RECORDS PROVIDED: Begin

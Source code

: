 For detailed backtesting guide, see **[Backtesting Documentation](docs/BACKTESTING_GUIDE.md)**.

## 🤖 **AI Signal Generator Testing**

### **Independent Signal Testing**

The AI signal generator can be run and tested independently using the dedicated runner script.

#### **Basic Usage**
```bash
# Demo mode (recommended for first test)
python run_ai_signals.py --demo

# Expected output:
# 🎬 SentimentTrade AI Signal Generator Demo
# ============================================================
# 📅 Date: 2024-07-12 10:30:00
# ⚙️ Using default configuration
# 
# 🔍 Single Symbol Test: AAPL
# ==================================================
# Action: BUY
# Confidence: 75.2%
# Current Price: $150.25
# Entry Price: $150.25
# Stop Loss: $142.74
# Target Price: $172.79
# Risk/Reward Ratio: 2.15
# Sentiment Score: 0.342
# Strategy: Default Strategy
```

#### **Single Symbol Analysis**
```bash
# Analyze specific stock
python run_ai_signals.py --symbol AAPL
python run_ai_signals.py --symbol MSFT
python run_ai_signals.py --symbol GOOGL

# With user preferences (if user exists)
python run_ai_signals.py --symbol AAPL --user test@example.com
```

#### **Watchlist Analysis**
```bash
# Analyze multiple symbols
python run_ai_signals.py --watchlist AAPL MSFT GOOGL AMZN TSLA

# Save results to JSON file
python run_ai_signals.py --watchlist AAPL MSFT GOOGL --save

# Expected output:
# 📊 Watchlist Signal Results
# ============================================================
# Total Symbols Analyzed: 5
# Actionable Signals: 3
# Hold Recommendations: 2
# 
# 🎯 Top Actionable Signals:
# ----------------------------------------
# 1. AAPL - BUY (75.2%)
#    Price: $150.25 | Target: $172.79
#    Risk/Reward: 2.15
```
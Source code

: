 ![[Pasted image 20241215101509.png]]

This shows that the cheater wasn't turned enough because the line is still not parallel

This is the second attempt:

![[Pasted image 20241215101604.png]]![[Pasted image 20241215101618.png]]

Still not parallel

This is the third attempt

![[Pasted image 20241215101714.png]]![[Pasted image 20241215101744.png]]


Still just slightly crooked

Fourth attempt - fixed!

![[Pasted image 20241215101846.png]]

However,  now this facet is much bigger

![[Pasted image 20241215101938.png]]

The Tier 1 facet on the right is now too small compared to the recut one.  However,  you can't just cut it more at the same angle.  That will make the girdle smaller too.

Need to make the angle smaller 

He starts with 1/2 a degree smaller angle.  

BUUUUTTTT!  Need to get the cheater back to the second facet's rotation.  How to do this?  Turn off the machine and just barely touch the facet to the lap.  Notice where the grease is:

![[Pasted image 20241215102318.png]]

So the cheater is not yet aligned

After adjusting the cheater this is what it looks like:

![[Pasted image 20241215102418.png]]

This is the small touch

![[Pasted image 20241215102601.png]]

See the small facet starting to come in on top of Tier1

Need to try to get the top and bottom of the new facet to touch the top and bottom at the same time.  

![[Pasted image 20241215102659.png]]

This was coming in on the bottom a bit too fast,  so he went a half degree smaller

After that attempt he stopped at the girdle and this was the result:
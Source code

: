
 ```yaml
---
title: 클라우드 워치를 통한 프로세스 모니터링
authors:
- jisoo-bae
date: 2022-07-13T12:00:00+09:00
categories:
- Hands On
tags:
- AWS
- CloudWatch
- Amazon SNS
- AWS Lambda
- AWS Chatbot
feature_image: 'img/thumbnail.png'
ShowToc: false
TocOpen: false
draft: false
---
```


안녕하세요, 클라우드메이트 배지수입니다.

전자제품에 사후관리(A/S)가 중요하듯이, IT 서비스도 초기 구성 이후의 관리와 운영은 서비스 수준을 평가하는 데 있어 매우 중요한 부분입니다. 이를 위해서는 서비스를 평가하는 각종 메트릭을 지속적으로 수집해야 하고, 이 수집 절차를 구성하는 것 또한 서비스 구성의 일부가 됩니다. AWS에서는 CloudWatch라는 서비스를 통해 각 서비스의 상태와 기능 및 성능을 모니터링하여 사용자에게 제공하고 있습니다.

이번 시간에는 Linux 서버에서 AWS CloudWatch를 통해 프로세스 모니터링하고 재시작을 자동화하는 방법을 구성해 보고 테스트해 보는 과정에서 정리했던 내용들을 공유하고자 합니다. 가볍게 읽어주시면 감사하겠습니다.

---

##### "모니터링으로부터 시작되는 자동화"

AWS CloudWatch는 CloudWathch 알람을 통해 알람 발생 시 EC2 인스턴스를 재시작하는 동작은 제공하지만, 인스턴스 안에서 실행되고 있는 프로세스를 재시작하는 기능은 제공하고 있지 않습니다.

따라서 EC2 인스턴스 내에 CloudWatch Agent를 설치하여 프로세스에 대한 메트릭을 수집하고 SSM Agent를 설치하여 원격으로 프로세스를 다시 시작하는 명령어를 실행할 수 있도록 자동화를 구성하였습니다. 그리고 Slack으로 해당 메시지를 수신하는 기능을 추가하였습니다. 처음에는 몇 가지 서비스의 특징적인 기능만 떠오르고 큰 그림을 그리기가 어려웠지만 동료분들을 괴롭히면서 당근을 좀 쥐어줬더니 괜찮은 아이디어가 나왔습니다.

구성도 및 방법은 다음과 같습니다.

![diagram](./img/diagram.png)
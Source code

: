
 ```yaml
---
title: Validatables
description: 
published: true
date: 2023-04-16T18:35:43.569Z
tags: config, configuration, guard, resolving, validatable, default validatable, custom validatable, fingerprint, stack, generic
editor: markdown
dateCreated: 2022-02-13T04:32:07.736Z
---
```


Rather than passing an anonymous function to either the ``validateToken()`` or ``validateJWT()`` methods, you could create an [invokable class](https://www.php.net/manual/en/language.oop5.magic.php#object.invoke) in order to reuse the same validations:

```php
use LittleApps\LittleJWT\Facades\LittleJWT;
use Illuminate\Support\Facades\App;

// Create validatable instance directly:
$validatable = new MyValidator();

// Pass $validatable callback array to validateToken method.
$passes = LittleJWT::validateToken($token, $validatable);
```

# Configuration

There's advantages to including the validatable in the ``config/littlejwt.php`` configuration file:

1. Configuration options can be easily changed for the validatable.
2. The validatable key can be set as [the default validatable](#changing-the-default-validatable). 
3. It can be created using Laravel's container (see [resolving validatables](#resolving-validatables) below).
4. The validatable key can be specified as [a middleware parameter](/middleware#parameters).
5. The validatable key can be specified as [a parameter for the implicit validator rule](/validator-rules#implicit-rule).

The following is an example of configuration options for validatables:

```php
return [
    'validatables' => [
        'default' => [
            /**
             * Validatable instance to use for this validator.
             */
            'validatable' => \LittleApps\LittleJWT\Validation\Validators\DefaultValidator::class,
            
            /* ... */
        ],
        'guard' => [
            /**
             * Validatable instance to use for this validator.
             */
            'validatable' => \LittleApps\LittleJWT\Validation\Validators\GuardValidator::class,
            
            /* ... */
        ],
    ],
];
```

RECORDS PROVIDED: End

## WORK ORDER
Every line holding the string "Reward" should be copied here, so please find those lines in the data.

## OUTPUT
# Risk/Reward Ratio: 2.15
#    Risk/Reward: 2.15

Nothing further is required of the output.